As for the thing that had struck Glorfindel and Legolas, which had waited patiently through long ages until they should meet, it flowered fully after the prince had lain in dreamless sleep in the Elf-lord's arms. Glorfindel, much older, could conceal it. He went out on patrols, and had a valid excuse, for he could sense the Úlairi. He did nothing, said nothing, but Legolas' face was transparent and revealed everything. He would wait for Glorfindel's return, look at him when at feast, or the Hall of Fire. But was Glorfindel's kindness born of sympathy? Was he, Legolas, seeking for one to fill the void left by his mother's death?
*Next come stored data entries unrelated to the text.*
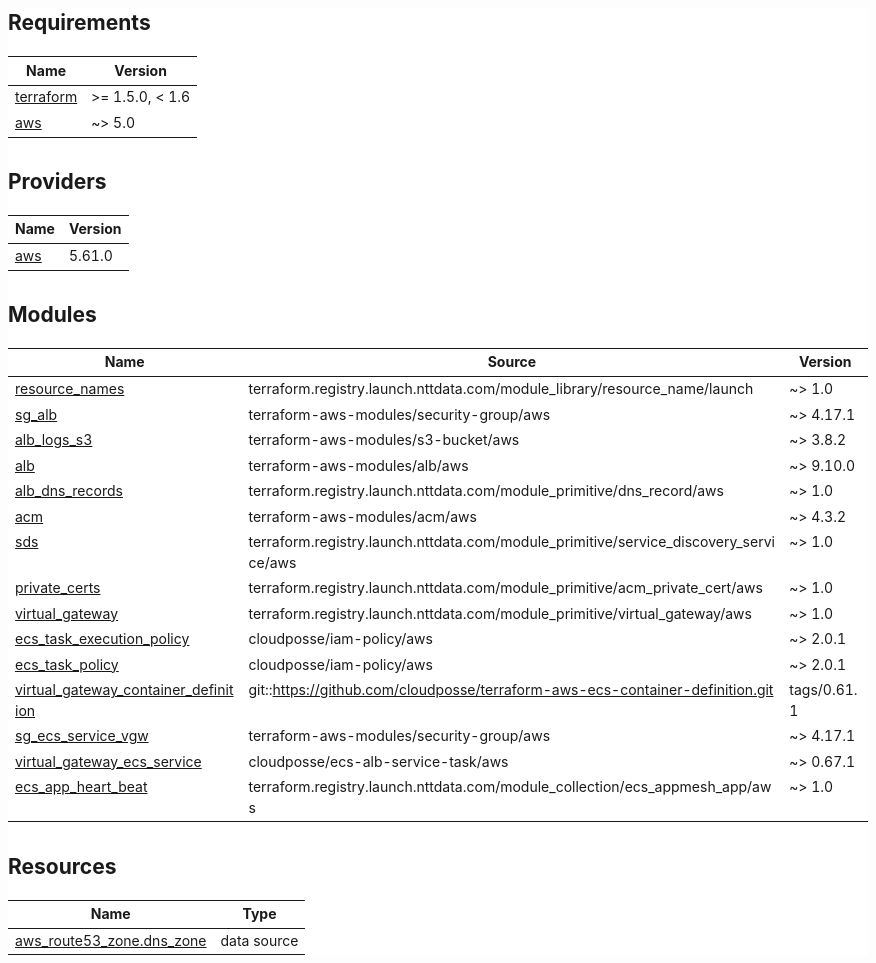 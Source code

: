 
## Requirements

| Name | Version |
|------|---------|
| <a name="requirement_terraform"></a> [terraform](#requirement\_terraform) | >= 1.5.0, < 1.6 |
| <a name="requirement_aws"></a> [aws](#requirement\_aws) | ~> 5.0 |

## Providers

| Name | Version |
|------|---------|
| <a name="provider_aws"></a> [aws](#provider\_aws) | 5.61.0 |

## Modules

| Name | Source | Version |
|------|--------|---------|
| <a name="module_resource_names"></a> [resource\_names](#module\_resource\_names) | terraform.registry.launch.nttdata.com/module_library/resource_name/launch | ~> 1.0 |
| <a name="module_sg_alb"></a> [sg\_alb](#module\_sg\_alb) | terraform-aws-modules/security-group/aws | ~> 4.17.1 |
| <a name="module_alb_logs_s3"></a> [alb\_logs\_s3](#module\_alb\_logs\_s3) | terraform-aws-modules/s3-bucket/aws | ~> 3.8.2 |
| <a name="module_alb"></a> [alb](#module\_alb) | terraform-aws-modules/alb/aws | ~> 9.10.0 |
| <a name="module_alb_dns_records"></a> [alb\_dns\_records](#module\_alb\_dns\_records) | terraform.registry.launch.nttdata.com/module_primitive/dns_record/aws | ~> 1.0 |
| <a name="module_acm"></a> [acm](#module\_acm) | terraform-aws-modules/acm/aws | ~> 4.3.2 |
| <a name="module_sds"></a> [sds](#module\_sds) | terraform.registry.launch.nttdata.com/module_primitive/service_discovery_service/aws | ~> 1.0 |
| <a name="module_private_certs"></a> [private\_certs](#module\_private\_certs) | terraform.registry.launch.nttdata.com/module_primitive/acm_private_cert/aws | ~> 1.0 |
| <a name="module_virtual_gateway"></a> [virtual\_gateway](#module\_virtual\_gateway) | terraform.registry.launch.nttdata.com/module_primitive/virtual_gateway/aws | ~> 1.0 |
| <a name="module_ecs_task_execution_policy"></a> [ecs\_task\_execution\_policy](#module\_ecs\_task\_execution\_policy) | cloudposse/iam-policy/aws | ~> 2.0.1 |
| <a name="module_ecs_task_policy"></a> [ecs\_task\_policy](#module\_ecs\_task\_policy) | cloudposse/iam-policy/aws | ~> 2.0.1 |
| <a name="module_virtual_gateway_container_definition"></a> [virtual\_gateway\_container\_definition](#module\_virtual\_gateway\_container\_definition) | git::https://github.com/cloudposse/terraform-aws-ecs-container-definition.git | tags/0.61.1 |
| <a name="module_sg_ecs_service_vgw"></a> [sg\_ecs\_service\_vgw](#module\_sg\_ecs\_service\_vgw) | terraform-aws-modules/security-group/aws | ~> 4.17.1 |
| <a name="module_virtual_gateway_ecs_service"></a> [virtual\_gateway\_ecs\_service](#module\_virtual\_gateway\_ecs\_service) | cloudposse/ecs-alb-service-task/aws | ~> 0.67.1 |
| <a name="module_ecs_app_heart_beat"></a> [ecs\_app\_heart\_beat](#module\_ecs\_app\_heart\_beat) | terraform.registry.launch.nttdata.com/module_collection/ecs_appmesh_app/aws | ~> 1.0 |

## Resources

| Name | Type |
|------|------|
| [aws_route53_zone.dns_zone](https://registry.terraform.io/providers/hashicorp/aws/latest/docs/data-sources/route53_zone) | data source |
When he was alone, he did consider those questions, but he was still too young to analyze himself, and the force of his emotions pulled his mind otherwhere like a river in spate. All he knew was where love and need drew him. Glorfindel was his lodestone.
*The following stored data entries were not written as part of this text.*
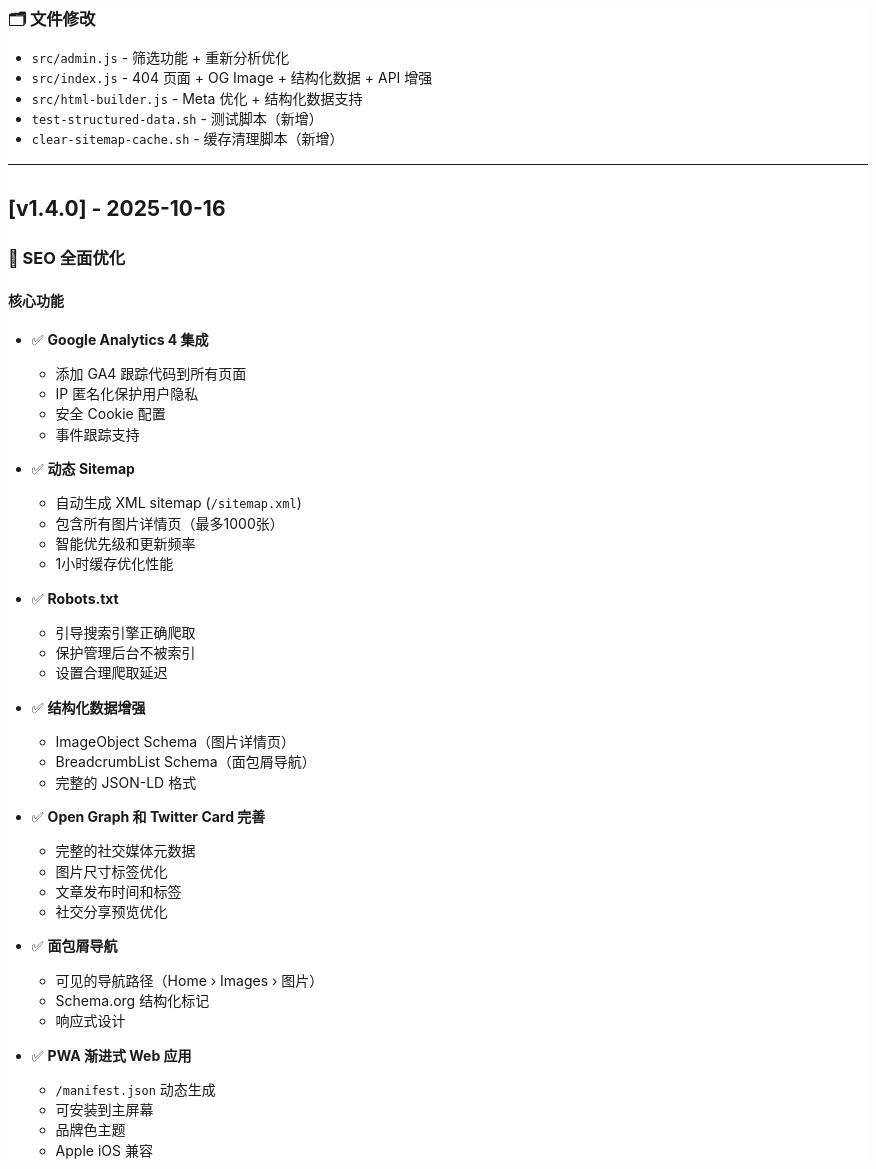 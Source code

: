 ### 🗂️ 文件修改
- `src/admin.js` - 筛选功能 + 重新分析优化
- `src/index.js` - 404 页面 + OG Image + 结构化数据 + API 增强
- `src/html-builder.js` - Meta 优化 + 结构化数据支持
- `test-structured-data.sh` - 测试脚本（新增）
- `clear-sitemap-cache.sh` - 缓存清理脚本（新增）

---

## [v1.4.0] - 2025-10-16

### 🎯 SEO 全面优化

#### 核心功能
- ✅ **Google Analytics 4 集成**
  - 添加 GA4 跟踪代码到所有页面
  - IP 匿名化保护用户隐私
  - 安全 Cookie 配置
  - 事件跟踪支持

- ✅ **动态 Sitemap**
  - 自动生成 XML sitemap (`/sitemap.xml`)
  - 包含所有图片详情页（最多1000张）
  - 智能优先级和更新频率
  - 1小时缓存优化性能

- ✅ **Robots.txt**
  - 引导搜索引擎正确爬取
  - 保护管理后台不被索引
  - 设置合理爬取延迟

- ✅ **结构化数据增强**
  - ImageObject Schema（图片详情页）
  - BreadcrumbList Schema（面包屑导航）
  - 完整的 JSON-LD 格式

- ✅ **Open Graph 和 Twitter Card 完善**
  - 完整的社交媒体元数据
  - 图片尺寸标签优化
  - 文章发布时间和标签
  - 社交分享预览优化

- ✅ **面包屑导航**
  - 可见的导航路径（Home › Images › 图片）
  - Schema.org 结构化标记
  - 响应式设计

- ✅ **PWA 渐进式 Web 应用**
  - `/manifest.json` 动态生成
  - 可安装到主屏幕
  - 品牌色主题
  - Apple iOS 兼容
Spring melted into summer like a maiden into her lover's embrace. Imladris was a bowl that filled with the sun and held it, and on still days the Elves slept in the hot hours after noon when the scent of herb and flower filled the gardens with drowsy perfume. In the morning the warriors trained and Legolas joined them, for he believed that he too, had failed his mother. She had been holding him! Even when Elrond told him kindly that the Úlairi were the most terrifying servants of the Enemy, and that few could meet them without fear, he remained guilt-stricken. Training with his people was a necessary outlet for that guilt. He tried not to let his mind fix upon that image of his mother's throat snapped like a flower-stem by a gauntleted hand, for he thought his soul would break with the pain. So easily that undead thing had taken her life...! He could only bear the grief when he let it vent through weapons practice, or when he was alone in his bed. Alone, since after that night, Glorfindel had not held him or touched him. He was kind, gentle when he spoke to Legolas, but that was not often, and now he had been gone for eight days, with Tindómion, Elladan, Elrohir and other warriors. Cedor and his Lieutenant had also joined the group and although Elrond appeared at ease, Legolas saw him walking with Erestor, his warrior-counselor, deep in conversation and was worried. He suspected that Glorfindel had gone out with the intention of confronting the wraith and the orcs, and the prince could not shake the fear that he would not return. The thought was unbearable.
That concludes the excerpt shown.